#### Work request:
All of the data is to be set down again without alteration.

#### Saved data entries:

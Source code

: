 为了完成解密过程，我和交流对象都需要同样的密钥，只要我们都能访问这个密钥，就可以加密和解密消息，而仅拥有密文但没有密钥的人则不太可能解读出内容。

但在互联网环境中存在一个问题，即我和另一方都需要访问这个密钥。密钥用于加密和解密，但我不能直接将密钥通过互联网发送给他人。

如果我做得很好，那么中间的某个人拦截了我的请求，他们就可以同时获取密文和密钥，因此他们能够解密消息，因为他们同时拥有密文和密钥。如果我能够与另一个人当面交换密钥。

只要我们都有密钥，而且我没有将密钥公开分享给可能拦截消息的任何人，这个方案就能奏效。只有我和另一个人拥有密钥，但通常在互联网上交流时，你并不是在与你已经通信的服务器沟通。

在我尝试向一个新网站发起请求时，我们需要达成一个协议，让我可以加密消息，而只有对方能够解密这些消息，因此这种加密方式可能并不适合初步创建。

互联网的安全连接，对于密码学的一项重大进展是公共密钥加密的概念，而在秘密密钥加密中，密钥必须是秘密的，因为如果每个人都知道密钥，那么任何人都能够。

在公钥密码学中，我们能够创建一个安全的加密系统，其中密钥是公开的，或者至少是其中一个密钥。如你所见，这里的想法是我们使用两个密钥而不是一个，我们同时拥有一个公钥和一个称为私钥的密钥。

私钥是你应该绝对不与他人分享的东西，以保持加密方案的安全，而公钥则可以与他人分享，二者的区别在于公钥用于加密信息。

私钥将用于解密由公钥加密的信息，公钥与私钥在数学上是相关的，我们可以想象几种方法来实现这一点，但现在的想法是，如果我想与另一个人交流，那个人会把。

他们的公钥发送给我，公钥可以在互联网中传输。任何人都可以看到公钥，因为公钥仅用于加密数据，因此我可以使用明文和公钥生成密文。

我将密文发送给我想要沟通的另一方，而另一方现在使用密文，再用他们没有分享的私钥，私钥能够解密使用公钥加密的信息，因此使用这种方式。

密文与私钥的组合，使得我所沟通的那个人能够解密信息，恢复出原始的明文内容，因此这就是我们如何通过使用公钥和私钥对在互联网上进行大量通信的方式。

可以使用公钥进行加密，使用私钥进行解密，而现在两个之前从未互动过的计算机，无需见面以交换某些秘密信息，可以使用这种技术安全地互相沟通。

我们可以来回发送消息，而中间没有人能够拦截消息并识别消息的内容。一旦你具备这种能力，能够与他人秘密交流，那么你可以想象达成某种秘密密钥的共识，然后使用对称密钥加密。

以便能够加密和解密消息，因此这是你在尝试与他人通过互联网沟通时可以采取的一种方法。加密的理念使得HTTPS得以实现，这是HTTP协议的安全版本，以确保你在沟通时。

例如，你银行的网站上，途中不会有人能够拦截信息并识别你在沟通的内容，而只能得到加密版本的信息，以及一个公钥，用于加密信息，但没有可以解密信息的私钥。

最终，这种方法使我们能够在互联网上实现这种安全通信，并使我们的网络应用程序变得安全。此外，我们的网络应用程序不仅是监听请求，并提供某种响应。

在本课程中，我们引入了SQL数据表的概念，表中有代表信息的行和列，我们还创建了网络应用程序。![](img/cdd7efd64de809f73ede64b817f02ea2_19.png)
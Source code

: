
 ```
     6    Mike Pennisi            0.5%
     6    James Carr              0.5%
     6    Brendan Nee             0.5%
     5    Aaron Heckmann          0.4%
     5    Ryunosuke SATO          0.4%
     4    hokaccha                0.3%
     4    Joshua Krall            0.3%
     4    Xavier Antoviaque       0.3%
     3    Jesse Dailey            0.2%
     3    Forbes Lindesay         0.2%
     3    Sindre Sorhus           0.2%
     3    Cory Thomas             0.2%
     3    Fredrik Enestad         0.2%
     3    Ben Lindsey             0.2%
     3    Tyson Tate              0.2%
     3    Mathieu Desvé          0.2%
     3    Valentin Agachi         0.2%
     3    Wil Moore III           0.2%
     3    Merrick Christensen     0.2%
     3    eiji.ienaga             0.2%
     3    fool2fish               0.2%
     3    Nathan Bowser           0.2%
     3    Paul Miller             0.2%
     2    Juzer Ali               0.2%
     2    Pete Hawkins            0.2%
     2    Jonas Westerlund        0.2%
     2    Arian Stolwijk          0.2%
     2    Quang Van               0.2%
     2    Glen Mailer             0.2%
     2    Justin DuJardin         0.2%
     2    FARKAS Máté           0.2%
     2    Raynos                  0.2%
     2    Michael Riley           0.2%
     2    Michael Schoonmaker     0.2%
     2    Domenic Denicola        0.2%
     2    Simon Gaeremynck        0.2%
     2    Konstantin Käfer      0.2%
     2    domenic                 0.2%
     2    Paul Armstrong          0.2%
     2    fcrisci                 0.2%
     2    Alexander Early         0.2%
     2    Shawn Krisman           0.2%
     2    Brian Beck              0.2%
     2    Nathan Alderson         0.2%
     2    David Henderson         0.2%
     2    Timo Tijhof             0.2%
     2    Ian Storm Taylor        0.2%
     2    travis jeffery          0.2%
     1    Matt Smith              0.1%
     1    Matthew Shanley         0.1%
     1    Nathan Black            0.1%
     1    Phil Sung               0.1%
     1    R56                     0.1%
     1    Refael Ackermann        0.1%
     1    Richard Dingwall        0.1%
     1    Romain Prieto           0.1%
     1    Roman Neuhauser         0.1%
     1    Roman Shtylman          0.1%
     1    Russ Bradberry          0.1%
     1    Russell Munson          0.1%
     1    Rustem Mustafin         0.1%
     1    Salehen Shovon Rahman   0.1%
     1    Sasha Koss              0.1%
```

#### Exercise solution:
Source code

: 为了完成解密过程，我和交流对象都需要同样的密钥，只要我们都能访问这个密钥，就可以加密和解密消息，而仅拥有密文但没有密钥的人则不太可能解读出内容。

但在互联网环境中存在一个问题，即我和另一方都需要访问这个密钥。密钥用于加密和解密，但我不能直接将密钥通过互联网发送给他人。

如果我做得很好，那么中间的某个人拦截了我的请求，他们就可以同时获取密文和密钥，因此他们能够解密消息，因为他们同时拥有密文和密钥。如果我能够与另一个人当面交换密钥。

只要我们都有密钥，而且我没有将密钥公开分享给可能拦截消息的任何人，这个方案就能奏效。只有我和另一个人拥有密钥，但通常在互联网上交流时，你并不是在与你已经通信的服务器沟通。

在我尝试向一个新网站发起请求时，我们需要达成一个协议，让我可以加密消息，而只有对方能够解密这些消息，因此这种加密方式可能并不适合初步创建。

互联网的安全连接，对于密码学的一项重大进展是公共密钥加密的概念，而在秘密密钥加密中，密钥必须是秘密的，因为如果每个人都知道密钥，那么任何人都能够。

在公钥密码学中，我们能够创建一个安全的加密系统，其中密钥是公开的，或者至少是其中一个密钥。如你所见，这里的想法是我们使用两个密钥而不是一个，我们同时拥有一个公钥和一个称为私钥的密钥。

私钥是你应该绝对不与他人分享的东西，以保持加密方案的安全，而公钥则可以与他人分享，二者的区别在于公钥用于加密信息。

私钥将用于解密由公钥加密的信息，公钥与私钥在数学上是相关的，我们可以想象几种方法来实现这一点，但现在的想法是，如果我想与另一个人交流，那个人会把。

他们的公钥发送给我，公钥可以在互联网中传输。任何人都可以看到公钥，因为公钥仅用于加密数据，因此我可以使用明文和公钥生成密文。

我将密文发送给我想要沟通的另一方，而另一方现在使用密文，再用他们没有分享的私钥，私钥能够解密使用公钥加密的信息，因此使用这种方式。

密文与私钥的组合，使得我所沟通的那个人能够解密信息，恢复出原始的明文内容，因此这就是我们如何通过使用公钥和私钥对在互联网上进行大量通信的方式。

可以使用公钥进行加密，使用私钥进行解密，而现在两个之前从未互动过的计算机，无需见面以交换某些秘密信息，可以使用这种技术安全地互相沟通。

我们可以来回发送消息，而中间没有人能够拦截消息并识别消息的内容。一旦你具备这种能力，能够与他人秘密交流，那么你可以想象达成某种秘密密钥的共识，然后使用对称密钥加密。

以便能够加密和解密消息，因此这是你在尝试与他人通过互联网沟通时可以采取的一种方法。加密的理念使得HTTPS得以实现，这是HTTP协议的安全版本，以确保你在沟通时。

例如，你银行的网站上，途中不会有人能够拦截信息并识别你在沟通的内容，而只能得到加密版本的信息，以及一个公钥，用于加密信息，但没有可以解密信息的私钥。

最终，这种方法使我们能够在互联网上实现这种安全通信，并使我们的网络应用程序变得安全。此外，我们的网络应用程序不仅是监听请求，并提供某种响应。

在本课程中，我们引入了SQL数据表的概念，表中有代表信息的行和列，我们还创建了网络应用程序。![](img/cdd7efd64de809f73ede64b817f02ea2_19.png)
Source code

:
 ```
     6    Mike Pennisi            0.5%
     6    James Carr              0.5%
     6    Brendan Nee             0.5%
     5    Aaron Heckmann          0.4%
     5    Ryunosuke SATO          0.4%
     4    hokaccha                0.3%
     4    Joshua Krall            0.3%
     4    Xavier Antoviaque       0.3%
     3    Jesse Dailey            0.2%
     3    Forbes Lindesay         0.2%
     3    Sindre Sorhus           0.2%
     3    Cory Thomas             0.2%
     3    Fredrik Enestad         0.2%
     3    Ben Lindsey             0.2%
     3    Tyson Tate              0.2%
     3    Mathieu Desvé          0.2%
     3    Valentin Agachi         0.2%
     3    Wil Moore III           0.2%
     3    Merrick Christensen     0.2%
     3    eiji.ienaga             0.2%
     3    fool2fish               0.2%
     3    Nathan Bowser           0.2%
     3    Paul Miller             0.2%
     2    Juzer Ali               0.2%
     2    Pete Hawkins            0.2%
     2    Jonas Westerlund        0.2%
     2    Arian Stolwijk          0.2%
     2    Quang Van               0.2%
     2    Glen Mailer             0.2%
     2    Justin DuJardin         0.2%
     2    FARKAS Máté           0.2%
     2    Raynos                  0.2%
     2    Michael Riley           0.2%
     2    Michael Schoonmaker     0.2%
     2    Domenic Denicola        0.2%
     2    Simon Gaeremynck        0.2%
     2    Konstantin Käfer      0.2%
     2    domenic                 0.2%
     2    Paul Armstrong          0.2%
     2    fcrisci                 0.2%
     2    Alexander Early         0.2%
     2    Shawn Krisman           0.2%
     2    Brian Beck              0.2%
     2    Nathan Alderson         0.2%
     2    David Henderson         0.2%
     2    Timo Tijhof             0.2%
     2    Ian Storm Taylor        0.2%
     2    travis jeffery          0.2%
     1    Matt Smith              0.1%
     1    Matthew Shanley         0.1%
     1    Nathan Black            0.1%
     1    Phil Sung               0.1%
     1    R56                     0.1%
     1    Refael Ackermann        0.1%
     1    Richard Dingwall        0.1%
     1    Romain Prieto           0.1%
     1    Roman Neuhauser         0.1%
     1    Roman Shtylman          0.1%
     1    Russ Bradberry          0.1%
     1    Russell Munson          0.1%
     1    Rustem Mustafin         0.1%
     1    Salehen Shovon Rahman   0.1%
     1    Sasha Koss              0.1%
```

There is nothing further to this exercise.